### [REQUIRED WORK]
Which lines below fall between the one containing "Contact the Maintainers" and the one containing "Playwright tests on"? Repeat them exactly, counting both of those lines, and add nothing else.

Stored data entries:
*** Begin section ***

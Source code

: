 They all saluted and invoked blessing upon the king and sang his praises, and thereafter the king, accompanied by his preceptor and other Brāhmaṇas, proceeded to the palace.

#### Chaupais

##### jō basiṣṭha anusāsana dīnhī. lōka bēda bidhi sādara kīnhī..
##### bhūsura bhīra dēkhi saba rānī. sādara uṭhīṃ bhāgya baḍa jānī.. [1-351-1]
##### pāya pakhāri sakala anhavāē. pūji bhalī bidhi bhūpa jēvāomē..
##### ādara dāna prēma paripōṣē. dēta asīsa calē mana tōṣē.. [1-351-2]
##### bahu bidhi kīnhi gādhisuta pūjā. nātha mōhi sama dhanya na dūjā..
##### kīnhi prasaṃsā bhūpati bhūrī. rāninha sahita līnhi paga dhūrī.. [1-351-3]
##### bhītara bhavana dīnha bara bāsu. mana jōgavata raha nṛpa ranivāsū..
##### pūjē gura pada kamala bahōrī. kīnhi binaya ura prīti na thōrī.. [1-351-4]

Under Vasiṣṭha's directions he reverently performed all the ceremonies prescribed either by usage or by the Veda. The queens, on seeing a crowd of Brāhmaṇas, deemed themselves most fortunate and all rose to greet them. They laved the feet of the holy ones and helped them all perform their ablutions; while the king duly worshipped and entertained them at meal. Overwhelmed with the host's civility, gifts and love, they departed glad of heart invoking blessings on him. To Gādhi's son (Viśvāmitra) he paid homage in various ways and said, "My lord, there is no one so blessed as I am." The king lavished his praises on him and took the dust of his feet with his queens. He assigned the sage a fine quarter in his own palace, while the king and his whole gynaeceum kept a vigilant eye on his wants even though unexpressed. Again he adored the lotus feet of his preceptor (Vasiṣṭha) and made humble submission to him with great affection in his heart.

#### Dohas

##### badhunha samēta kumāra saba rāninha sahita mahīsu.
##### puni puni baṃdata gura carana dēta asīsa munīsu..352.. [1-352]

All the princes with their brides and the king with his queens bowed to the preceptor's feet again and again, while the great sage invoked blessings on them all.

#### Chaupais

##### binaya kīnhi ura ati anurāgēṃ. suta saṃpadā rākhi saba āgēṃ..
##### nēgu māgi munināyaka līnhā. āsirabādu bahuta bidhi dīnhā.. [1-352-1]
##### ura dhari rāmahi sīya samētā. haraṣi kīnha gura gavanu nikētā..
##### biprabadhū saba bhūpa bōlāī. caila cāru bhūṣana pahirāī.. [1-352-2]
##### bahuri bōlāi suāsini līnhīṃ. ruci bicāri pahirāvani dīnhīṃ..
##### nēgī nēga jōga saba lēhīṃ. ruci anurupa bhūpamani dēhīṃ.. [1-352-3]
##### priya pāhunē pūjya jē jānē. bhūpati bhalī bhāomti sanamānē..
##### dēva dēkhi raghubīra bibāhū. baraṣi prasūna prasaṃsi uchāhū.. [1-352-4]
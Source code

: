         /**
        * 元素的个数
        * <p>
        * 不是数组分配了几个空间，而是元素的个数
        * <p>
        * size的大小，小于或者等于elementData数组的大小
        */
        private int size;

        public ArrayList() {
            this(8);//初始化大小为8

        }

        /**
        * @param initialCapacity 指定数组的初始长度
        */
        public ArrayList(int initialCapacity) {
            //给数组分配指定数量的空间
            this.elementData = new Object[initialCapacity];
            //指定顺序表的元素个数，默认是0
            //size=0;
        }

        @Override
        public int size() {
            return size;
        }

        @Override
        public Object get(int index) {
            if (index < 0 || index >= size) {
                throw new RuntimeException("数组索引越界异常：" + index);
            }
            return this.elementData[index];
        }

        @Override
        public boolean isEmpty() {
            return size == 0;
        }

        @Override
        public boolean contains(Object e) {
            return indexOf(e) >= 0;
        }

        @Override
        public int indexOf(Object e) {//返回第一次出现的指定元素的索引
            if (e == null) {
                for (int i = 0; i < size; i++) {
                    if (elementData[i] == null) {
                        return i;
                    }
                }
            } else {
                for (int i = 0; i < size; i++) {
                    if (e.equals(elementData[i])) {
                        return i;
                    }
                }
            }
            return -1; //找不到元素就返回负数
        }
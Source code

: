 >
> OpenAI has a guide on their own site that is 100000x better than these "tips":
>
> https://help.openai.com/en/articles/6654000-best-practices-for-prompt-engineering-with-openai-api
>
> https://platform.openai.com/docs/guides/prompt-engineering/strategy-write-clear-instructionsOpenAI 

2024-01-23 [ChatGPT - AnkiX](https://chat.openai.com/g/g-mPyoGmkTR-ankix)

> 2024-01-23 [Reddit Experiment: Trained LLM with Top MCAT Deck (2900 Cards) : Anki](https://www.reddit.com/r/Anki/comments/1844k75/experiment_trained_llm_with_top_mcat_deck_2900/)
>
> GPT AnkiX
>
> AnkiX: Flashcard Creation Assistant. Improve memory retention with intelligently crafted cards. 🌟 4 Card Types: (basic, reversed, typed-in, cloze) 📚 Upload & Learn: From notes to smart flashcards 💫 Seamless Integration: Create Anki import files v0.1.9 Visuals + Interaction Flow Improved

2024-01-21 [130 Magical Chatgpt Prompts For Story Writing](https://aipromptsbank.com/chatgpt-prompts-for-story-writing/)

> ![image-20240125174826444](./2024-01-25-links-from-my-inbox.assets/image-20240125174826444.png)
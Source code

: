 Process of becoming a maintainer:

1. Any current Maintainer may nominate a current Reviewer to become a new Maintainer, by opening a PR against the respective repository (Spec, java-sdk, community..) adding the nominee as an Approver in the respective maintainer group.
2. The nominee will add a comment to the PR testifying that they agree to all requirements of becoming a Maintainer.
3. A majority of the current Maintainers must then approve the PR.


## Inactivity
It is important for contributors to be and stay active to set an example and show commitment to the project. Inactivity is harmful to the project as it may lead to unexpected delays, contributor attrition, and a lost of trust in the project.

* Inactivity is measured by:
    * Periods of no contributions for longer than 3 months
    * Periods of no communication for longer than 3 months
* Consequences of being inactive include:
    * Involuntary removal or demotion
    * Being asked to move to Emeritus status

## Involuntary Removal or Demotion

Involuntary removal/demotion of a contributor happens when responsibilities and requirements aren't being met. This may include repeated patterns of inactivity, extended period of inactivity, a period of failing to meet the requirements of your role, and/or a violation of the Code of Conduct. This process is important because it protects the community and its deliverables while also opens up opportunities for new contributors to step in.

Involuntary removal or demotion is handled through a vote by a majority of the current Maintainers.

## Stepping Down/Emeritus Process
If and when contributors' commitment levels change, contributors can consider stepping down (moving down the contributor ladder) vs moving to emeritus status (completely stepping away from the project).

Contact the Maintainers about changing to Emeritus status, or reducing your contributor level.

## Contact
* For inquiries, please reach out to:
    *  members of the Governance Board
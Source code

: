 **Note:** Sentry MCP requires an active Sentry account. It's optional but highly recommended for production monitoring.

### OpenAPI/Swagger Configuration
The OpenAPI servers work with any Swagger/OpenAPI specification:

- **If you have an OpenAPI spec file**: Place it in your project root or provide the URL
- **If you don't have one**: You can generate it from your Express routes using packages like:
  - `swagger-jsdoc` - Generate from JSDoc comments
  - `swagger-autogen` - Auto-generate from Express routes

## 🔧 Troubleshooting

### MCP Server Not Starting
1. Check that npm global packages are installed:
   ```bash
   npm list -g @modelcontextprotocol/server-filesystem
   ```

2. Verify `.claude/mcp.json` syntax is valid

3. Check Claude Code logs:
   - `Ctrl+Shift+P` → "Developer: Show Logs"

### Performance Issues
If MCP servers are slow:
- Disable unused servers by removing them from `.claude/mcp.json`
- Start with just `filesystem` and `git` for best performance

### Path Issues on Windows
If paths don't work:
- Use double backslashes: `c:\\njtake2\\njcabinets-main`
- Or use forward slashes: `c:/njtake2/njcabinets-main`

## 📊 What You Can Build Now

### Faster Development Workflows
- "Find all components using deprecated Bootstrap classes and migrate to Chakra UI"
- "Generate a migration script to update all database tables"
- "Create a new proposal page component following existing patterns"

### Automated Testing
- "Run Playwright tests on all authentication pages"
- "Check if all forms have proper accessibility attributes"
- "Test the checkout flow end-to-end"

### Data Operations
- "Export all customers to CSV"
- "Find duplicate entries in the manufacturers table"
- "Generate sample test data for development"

*** End section ***

### [EXERCISE OUTPUT]
Contact the Maintainers about changing to Emeritus status, or reducing your contributor level.

## Contact
* For inquiries, please reach out to:
    *  members of the Governance Board
Source code

: **Note:** Sentry MCP requires an active Sentry account. It's optional but highly recommended for production monitoring.

### OpenAPI/Swagger Configuration
The OpenAPI servers work with any Swagger/OpenAPI specification:

- **If you have an OpenAPI spec file**: Place it in your project root or provide the URL
- **If you don't have one**: You can generate it from your Express routes using packages like:
  - `swagger-jsdoc` - Generate from JSDoc comments
  - `swagger-autogen` - Auto-generate from Express routes

## 🔧 Troubleshooting

### MCP Server Not Starting
1. Check that npm global packages are installed:
   ```bash
   npm list -g @modelcontextprotocol/server-filesystem
   ```

2. Verify `.claude/mcp.json` syntax is valid

3. Check Claude Code logs:
   - `Ctrl+Shift+P` → "Developer: Show Logs"

### Performance Issues
If MCP servers are slow:
- Disable unused servers by removing them from `.claude/mcp.json`
- Start with just `filesystem` and `git` for best performance

### Path Issues on Windows
If paths don't work:
- Use double backslashes: `c:\\njtake2\\njcabinets-main`
- Or use forward slashes: `c:/njtake2/njcabinets-main`

## 📊 What You Can Build Now

### Faster Development Workflows
- "Find all components using deprecated Bootstrap classes and migrate to Chakra UI"
- "Generate a migration script to update all database tables"
- "Create a new proposal page component following existing patterns"

### Automated Testing
- "Run Playwright tests on all authentication pages"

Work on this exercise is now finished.